(Stored items from a collection)
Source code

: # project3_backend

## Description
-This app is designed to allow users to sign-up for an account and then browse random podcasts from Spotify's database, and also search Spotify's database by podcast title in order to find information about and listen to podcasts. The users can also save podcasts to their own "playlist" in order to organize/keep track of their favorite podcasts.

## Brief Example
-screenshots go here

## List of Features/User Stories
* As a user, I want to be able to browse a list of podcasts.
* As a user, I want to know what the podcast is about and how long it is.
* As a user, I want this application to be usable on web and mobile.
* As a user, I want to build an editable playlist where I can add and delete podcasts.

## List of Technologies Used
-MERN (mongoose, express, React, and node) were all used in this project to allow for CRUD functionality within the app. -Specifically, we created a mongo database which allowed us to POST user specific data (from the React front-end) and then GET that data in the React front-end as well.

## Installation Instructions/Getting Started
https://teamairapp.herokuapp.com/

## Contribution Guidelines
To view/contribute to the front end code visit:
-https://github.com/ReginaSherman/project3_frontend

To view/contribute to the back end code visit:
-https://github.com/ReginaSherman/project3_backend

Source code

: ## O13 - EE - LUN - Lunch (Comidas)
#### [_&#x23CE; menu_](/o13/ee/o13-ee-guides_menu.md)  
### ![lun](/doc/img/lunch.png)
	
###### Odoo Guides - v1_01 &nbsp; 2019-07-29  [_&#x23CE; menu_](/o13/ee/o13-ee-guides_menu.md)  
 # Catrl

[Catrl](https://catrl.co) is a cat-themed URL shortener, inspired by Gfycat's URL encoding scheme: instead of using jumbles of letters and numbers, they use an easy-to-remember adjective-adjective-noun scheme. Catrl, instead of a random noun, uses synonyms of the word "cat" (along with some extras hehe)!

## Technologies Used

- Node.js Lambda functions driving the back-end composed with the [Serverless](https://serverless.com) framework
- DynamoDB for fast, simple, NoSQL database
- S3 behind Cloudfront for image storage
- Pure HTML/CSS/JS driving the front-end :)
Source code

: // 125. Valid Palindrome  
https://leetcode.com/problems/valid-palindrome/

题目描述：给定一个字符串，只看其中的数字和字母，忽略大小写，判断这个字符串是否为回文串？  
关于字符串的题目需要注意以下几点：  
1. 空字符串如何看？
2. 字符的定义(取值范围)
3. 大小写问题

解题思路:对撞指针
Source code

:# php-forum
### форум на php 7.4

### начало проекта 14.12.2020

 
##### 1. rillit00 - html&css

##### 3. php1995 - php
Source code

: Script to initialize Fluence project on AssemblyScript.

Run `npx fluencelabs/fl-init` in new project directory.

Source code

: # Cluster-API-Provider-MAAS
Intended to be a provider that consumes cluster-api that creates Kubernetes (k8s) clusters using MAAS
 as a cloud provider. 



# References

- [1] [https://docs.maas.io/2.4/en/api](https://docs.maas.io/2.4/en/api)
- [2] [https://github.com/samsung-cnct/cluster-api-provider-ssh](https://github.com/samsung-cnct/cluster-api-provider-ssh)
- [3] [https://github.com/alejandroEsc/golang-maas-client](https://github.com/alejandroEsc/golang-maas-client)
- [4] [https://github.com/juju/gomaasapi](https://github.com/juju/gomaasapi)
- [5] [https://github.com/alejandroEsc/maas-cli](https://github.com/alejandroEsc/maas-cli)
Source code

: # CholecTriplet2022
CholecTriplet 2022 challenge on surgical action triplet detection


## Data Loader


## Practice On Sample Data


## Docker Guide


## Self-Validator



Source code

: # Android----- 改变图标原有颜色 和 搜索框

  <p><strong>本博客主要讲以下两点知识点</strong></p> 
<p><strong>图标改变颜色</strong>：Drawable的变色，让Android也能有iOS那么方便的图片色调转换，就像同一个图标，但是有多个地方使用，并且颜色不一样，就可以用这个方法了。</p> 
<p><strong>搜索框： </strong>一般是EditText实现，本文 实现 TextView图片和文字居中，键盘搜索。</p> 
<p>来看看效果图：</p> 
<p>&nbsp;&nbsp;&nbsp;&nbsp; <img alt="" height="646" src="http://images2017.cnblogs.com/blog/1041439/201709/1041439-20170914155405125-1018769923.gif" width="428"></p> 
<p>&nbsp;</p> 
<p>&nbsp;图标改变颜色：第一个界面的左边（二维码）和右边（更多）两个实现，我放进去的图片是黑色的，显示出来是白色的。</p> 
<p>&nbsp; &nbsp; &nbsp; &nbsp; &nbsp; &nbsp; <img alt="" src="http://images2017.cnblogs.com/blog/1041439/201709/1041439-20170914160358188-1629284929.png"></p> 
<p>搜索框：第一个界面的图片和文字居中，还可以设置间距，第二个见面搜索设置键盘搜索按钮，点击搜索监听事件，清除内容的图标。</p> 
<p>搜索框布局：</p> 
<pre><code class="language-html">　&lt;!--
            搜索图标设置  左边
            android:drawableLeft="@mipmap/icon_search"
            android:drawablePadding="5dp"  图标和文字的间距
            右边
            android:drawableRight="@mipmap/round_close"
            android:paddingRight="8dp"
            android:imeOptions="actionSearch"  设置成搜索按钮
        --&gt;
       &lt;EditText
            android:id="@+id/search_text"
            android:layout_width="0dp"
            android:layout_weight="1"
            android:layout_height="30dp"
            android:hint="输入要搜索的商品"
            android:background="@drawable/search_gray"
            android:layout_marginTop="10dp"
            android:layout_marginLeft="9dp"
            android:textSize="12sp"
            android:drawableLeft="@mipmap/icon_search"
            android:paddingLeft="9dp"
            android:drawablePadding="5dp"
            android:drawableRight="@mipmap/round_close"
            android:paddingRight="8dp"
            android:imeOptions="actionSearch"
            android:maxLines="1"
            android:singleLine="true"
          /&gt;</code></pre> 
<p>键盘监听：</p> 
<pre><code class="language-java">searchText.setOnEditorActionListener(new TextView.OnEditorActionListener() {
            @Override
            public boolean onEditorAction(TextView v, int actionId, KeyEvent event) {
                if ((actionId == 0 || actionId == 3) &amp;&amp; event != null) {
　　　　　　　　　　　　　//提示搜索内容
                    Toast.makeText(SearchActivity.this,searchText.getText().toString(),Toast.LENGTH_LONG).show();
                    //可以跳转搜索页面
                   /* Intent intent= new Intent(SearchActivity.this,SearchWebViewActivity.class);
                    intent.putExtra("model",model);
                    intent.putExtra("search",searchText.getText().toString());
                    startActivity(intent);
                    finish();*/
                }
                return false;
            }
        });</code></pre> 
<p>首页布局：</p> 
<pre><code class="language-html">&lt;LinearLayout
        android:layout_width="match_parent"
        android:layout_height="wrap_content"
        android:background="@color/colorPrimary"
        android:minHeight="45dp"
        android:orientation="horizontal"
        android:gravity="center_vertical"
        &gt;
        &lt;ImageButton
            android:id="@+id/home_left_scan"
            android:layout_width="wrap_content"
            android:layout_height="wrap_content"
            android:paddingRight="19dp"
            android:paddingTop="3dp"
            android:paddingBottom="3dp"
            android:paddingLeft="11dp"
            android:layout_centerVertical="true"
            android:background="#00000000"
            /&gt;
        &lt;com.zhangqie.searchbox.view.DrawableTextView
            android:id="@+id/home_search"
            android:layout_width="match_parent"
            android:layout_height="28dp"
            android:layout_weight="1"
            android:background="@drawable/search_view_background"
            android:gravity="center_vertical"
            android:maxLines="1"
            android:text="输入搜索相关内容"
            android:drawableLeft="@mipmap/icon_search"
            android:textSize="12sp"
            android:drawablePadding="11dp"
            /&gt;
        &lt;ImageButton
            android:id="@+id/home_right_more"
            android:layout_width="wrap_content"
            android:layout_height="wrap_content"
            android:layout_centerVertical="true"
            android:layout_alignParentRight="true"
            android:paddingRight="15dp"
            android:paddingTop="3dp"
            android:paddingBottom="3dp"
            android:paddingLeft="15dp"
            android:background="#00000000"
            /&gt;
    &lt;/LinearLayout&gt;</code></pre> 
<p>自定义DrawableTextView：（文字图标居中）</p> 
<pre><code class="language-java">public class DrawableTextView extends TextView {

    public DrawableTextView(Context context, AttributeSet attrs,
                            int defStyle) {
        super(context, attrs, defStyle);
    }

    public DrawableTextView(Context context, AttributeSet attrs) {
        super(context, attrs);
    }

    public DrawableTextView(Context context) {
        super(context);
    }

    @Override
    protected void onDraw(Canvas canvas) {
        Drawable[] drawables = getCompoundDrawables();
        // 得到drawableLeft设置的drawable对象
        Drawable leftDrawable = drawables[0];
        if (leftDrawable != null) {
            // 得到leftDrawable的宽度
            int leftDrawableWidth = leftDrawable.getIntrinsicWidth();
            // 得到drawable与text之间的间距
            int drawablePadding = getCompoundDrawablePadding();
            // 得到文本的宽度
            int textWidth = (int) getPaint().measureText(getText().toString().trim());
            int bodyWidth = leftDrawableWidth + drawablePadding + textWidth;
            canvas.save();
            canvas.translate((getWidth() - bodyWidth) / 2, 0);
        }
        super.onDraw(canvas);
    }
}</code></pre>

● About this exercise:
Exactly the lines above from the one with "###### Odoo Guides" to the one with "改变图标原有颜色 和 搜索框", both included, are to be quoted; leave the rest out.

● Reply:
###### Odoo Guides - v1_01 &nbsp; 2019-07-29  [_&#x23CE; menu_](/o13/ee/o13-ee-guides_menu.md)  
 # Catrl

[Catrl](https://catrl.co) is a cat-themed URL shortener, inspired by Gfycat's URL encoding scheme: instead of using jumbles of letters and numbers, they use an easy-to-remember adjective-adjective-noun scheme. Catrl, instead of a random noun, uses synonyms of the word "cat" (along with some extras hehe)!

## Technologies Used

- Node.js Lambda functions driving the back-end composed with the [Serverless](https://serverless.com) framework
- DynamoDB for fast, simple, NoSQL database
- S3 behind Cloudfront for image storage
- Pure HTML/CSS/JS driving the front-end :)
Source code

: // 125. Valid Palindrome  
https://leetcode.com/problems/valid-palindrome/

题目描述：给定一个字符串，只看其中的数字和字母，忽略大小写，判断这个字符串是否为回文串？  
关于字符串的题目需要注意以下几点：  
1. 空字符串如何看？
2. 字符的定义(取值范围)
3. 大小写问题

解题思路:对撞指针
Source code

:# php-forum
### форум на php 7.4

### начало проекта 14.12.2020

 
##### 1. rillit00 - html&css

##### 3. php1995 - php
Source code

: Script to initialize Fluence project on AssemblyScript.

Run `npx fluencelabs/fl-init` in new project directory.

Source code

: # Cluster-API-Provider-MAAS
Intended to be a provider that consumes cluster-api that creates Kubernetes (k8s) clusters using MAAS
 as a cloud provider. 



# References

- [1] [https://docs.maas.io/2.4/en/api](https://docs.maas.io/2.4/en/api)
- [2] [https://github.com/samsung-cnct/cluster-api-provider-ssh](https://github.com/samsung-cnct/cluster-api-provider-ssh)
- [3] [https://github.com/alejandroEsc/golang-maas-client](https://github.com/alejandroEsc/golang-maas-client)
- [4] [https://github.com/juju/gomaasapi](https://github.com/juju/gomaasapi)
- [5] [https://github.com/alejandroEsc/maas-cli](https://github.com/alejandroEsc/maas-cli)
Source code

: # CholecTriplet2022
CholecTriplet 2022 challenge on surgical action triplet detection


## Data Loader


## Practice On Sample Data


## Docker Guide


## Self-Validator



Source code

: # Android----- 改变图标原有颜色 和 搜索框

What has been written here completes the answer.